WORK ITEM :: Copy the records out again in full, keeping them identical.

INPUT ::
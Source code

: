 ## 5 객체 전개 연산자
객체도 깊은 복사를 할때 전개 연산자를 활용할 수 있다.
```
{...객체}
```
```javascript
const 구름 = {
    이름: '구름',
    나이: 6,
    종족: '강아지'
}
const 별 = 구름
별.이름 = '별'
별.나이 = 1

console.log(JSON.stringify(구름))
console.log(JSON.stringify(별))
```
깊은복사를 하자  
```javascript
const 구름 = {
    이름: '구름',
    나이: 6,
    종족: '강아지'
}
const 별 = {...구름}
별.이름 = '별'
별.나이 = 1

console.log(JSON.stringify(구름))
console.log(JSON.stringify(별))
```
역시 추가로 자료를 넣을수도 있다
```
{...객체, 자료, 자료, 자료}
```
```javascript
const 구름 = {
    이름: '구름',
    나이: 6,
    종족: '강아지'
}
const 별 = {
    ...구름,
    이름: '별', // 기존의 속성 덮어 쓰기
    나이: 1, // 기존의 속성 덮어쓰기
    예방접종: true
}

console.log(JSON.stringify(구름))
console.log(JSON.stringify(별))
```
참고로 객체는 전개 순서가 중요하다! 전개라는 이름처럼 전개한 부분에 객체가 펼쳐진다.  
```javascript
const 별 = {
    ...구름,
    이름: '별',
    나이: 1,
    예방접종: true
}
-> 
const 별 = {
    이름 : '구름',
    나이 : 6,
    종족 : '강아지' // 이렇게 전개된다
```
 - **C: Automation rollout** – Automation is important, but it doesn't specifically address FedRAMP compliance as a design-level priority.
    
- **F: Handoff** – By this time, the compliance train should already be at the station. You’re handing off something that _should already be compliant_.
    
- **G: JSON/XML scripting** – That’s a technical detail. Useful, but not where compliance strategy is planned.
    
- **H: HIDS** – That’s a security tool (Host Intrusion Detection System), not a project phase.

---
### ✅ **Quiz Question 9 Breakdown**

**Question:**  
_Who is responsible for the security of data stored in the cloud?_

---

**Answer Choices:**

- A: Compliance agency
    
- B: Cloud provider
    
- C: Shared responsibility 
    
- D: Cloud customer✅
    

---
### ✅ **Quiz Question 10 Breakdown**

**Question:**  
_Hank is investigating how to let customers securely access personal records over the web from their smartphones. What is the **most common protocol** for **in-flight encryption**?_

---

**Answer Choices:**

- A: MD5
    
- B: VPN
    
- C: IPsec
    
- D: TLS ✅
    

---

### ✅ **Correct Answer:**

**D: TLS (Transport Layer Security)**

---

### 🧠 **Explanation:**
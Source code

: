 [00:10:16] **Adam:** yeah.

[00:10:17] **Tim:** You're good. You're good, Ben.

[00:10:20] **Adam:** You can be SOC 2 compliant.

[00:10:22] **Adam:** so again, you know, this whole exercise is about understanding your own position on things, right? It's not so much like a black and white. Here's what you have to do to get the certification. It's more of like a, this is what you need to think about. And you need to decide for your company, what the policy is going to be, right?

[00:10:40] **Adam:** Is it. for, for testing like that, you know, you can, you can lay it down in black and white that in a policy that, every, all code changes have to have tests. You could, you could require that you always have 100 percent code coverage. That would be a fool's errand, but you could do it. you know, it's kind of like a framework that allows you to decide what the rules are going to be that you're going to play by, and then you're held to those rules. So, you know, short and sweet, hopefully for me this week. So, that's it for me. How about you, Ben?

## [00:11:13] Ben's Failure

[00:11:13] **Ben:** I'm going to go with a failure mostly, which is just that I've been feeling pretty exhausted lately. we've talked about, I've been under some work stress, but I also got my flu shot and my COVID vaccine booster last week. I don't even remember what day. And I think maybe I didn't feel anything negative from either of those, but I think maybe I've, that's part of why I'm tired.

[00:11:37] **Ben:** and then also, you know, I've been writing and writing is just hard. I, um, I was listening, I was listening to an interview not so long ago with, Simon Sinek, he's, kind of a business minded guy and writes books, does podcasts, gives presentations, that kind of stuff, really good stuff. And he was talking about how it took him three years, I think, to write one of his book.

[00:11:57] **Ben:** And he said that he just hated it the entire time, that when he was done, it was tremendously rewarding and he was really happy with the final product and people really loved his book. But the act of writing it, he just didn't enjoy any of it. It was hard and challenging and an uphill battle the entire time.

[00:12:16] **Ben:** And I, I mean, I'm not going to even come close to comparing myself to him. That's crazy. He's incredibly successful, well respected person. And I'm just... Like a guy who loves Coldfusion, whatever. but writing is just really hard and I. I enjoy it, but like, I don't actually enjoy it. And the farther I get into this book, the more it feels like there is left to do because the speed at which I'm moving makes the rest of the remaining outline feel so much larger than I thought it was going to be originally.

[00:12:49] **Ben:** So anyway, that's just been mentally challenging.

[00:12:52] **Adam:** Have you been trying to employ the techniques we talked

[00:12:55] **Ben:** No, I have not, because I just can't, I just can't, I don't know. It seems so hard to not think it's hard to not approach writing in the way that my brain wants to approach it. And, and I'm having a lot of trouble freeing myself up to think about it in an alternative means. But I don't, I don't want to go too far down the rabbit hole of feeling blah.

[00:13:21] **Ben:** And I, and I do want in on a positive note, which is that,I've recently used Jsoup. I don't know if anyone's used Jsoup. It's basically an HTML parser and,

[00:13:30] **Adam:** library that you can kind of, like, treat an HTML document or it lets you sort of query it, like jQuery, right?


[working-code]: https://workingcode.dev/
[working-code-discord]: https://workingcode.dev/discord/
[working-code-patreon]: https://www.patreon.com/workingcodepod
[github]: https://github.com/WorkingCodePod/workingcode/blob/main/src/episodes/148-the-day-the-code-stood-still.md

WRITTEN ANSWER ::
Source code

: ## 5 객체 전개 연산자
객체도 깊은 복사를 할때 전개 연산자를 활용할 수 있다.
```
{...객체}
```
```javascript
const 구름 = {
    이름: '구름',
    나이: 6,
    종족: '강아지'
}
const 별 = 구름
별.이름 = '별'
별.나이 = 1

console.log(JSON.stringify(구름))
console.log(JSON.stringify(별))
```
깊은복사를 하자  
```javascript
const 구름 = {
    이름: '구름',
    나이: 6,
    종족: '강아지'
}
const 별 = {...구름}
별.이름 = '별'
별.나이 = 1

console.log(JSON.stringify(구름))
console.log(JSON.stringify(별))
```
역시 추가로 자료를 넣을수도 있다
```
{...객체, 자료, 자료, 자료}
```
```javascript
const 구름 = {
    이름: '구름',
    나이: 6,
    종족: '강아지'
}
const 별 = {
    ...구름,
    이름: '별', // 기존의 속성 덮어 쓰기
    나이: 1, // 기존의 속성 덮어쓰기
    예방접종: true
}

console.log(JSON.stringify(구름))
console.log(JSON.stringify(별))
```
참고로 객체는 전개 순서가 중요하다! 전개라는 이름처럼 전개한 부분에 객체가 펼쳐진다.  
```javascript
const 별 = {
    ...구름,
    이름: '별',
    나이: 1,
    예방접종: true
}
-> 
const 별 = {
    이름 : '구름',
    나이 : 6,
    종족 : '강아지' // 이렇게 전개된다
```
 - **C: Automation rollout** – Automation is important, but it doesn't specifically address FedRAMP compliance as a design-level priority.
    
- **F: Handoff** – By this time, the compliance train should already be at the station. You’re handing off something that _should already be compliant_.
    
- **G: JSON/XML scripting** – That’s a technical detail. Useful, but not where compliance strategy is planned.
    
- **H: HIDS** – That’s a security tool (Host Intrusion Detection System), not a project phase.

---
### ✅ **Quiz Question 9 Breakdown**

**Question:**  
_Who is responsible for the security of data stored in the cloud?_

---

**Answer Choices:**

- A: Compliance agency
    
- B: Cloud provider
    
- C: Shared responsibility 
    
- D: Cloud customer✅
    

---
### ✅ **Quiz Question 10 Breakdown**

**Question:**  
_Hank is investigating how to let customers securely access personal records over the web from their smartphones. What is the **most common protocol** for **in-flight encryption**?_

---

**Answer Choices:**

- A: MD5
    
- B: VPN
    
- C: IPsec
    
- D: TLS ✅
    

---

### ✅ **Correct Answer:**

**D: TLS (Transport Layer Security)**

---

### 🧠 **Explanation:**
Source code

: [00:10:16] **Adam:** yeah.

[00:10:17] **Tim:** You're good. You're good, Ben.

[00:10:20] **Adam:** You can be SOC 2 compliant.

[00:10:22] **Adam:** so again, you know, this whole exercise is about understanding your own position on things, right? It's not so much like a black and white. Here's what you have to do to get the certification. It's more of like a, this is what you need to think about. And you need to decide for your company, what the policy is going to be, right?

[00:10:40] **Adam:** Is it. for, for testing like that, you know, you can, you can lay it down in black and white that in a policy that, every, all code changes have to have tests. You could, you could require that you always have 100 percent code coverage. That would be a fool's errand, but you could do it. you know, it's kind of like a framework that allows you to decide what the rules are going to be that you're going to play by, and then you're held to those rules. So, you know, short and sweet, hopefully for me this week. So, that's it for me. How about you, Ben?

## [00:11:13] Ben's Failure

[00:11:13] **Ben:** I'm going to go with a failure mostly, which is just that I've been feeling pretty exhausted lately. we've talked about, I've been under some work stress, but I also got my flu shot and my COVID vaccine booster last week. I don't even remember what day. And I think maybe I didn't feel anything negative from either of those, but I think maybe I've, that's part of why I'm tired.

[00:11:37] **Ben:** and then also, you know, I've been writing and writing is just hard. I, um, I was listening, I was listening to an interview not so long ago with, Simon Sinek, he's, kind of a business minded guy and writes books, does podcasts, gives presentations, that kind of stuff, really good stuff. And he was talking about how it took him three years, I think, to write one of his book.

[00:11:57] **Ben:** And he said that he just hated it the entire time, that when he was done, it was tremendously rewarding and he was really happy with the final product and people really loved his book. But the act of writing it, he just didn't enjoy any of it. It was hard and challenging and an uphill battle the entire time.

[00:12:16] **Ben:** And I, I mean, I'm not going to even come close to comparing myself to him. That's crazy. He's incredibly successful, well respected person. And I'm just... Like a guy who loves Coldfusion, whatever. but writing is just really hard and I. I enjoy it, but like, I don't actually enjoy it. And the farther I get into this book, the more it feels like there is left to do because the speed at which I'm moving makes the rest of the remaining outline feel so much larger than I thought it was going to be originally.

[00:12:49] **Ben:** So anyway, that's just been mentally challenging.

[00:12:52] **Adam:** Have you been trying to employ the techniques we talked

[00:12:55] **Ben:** No, I have not, because I just can't, I just can't, I don't know. It seems so hard to not think it's hard to not approach writing in the way that my brain wants to approach it. And, and I'm having a lot of trouble freeing myself up to think about it in an alternative means. But I don't, I don't want to go too far down the rabbit hole of feeling blah.

[00:13:21] **Ben:** And I, and I do want in on a positive note, which is that,I've recently used Jsoup. I don't know if anyone's used Jsoup. It's basically an HTML parser and,

[00:13:30] **Adam:** library that you can kind of, like, treat an HTML document or it lets you sort of query it, like jQuery, right?


[working-code]: https://workingcode.dev/
[working-code-discord]: https://workingcode.dev/discord/
[working-code-patreon]: https://www.patreon.com/workingcodepod
[github]: https://github.com/WorkingCodePod/workingcode/blob/main/src/episodes/148-the-day-the-code-stood-still.md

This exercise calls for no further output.